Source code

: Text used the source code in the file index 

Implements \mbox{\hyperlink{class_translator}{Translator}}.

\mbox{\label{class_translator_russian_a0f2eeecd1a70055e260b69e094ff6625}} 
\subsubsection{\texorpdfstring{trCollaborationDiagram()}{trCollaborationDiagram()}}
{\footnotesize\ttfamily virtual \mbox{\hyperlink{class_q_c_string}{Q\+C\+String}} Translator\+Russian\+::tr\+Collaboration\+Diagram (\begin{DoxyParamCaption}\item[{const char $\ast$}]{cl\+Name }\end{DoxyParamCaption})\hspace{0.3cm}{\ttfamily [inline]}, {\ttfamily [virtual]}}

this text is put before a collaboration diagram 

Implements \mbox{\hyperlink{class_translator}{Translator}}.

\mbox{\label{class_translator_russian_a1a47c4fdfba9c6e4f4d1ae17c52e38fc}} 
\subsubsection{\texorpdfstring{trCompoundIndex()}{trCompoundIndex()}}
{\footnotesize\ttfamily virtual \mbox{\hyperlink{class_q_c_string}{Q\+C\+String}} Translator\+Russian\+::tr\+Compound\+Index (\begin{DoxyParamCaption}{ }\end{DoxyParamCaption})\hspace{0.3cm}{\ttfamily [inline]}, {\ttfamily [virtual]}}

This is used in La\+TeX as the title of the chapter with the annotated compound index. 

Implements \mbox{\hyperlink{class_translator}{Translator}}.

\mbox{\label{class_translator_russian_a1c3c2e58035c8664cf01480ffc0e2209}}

+ + + + + + +

Task item => Would you report every line of the entries above containing the word "footnotesize"?

Solution =>
{\footnotesize\ttfamily virtual \mbox{\hyperlink{class_q_c_string}{Q\+C\+String}} Translator\+Russian\+::tr\+Collaboration\+Diagram (\begin{DoxyParamCaption}\item[{const char $\ast$}]{cl\+Name }\end{DoxyParamCaption})\hspace{0.3cm}{\ttfamily [inline]}, {\ttfamily [virtual]}}
{\footnotesize\ttfamily virtual \mbox{\hyperlink{class_q_c_string}{Q\+C\+String}} Translator\+Russian\+::tr\+Compound\+Index (\begin{DoxyParamCaption}{ }\end{DoxyParamCaption})\hspace{0.3cm}{\ttfamily [inline]}, {\ttfamily [virtual]}}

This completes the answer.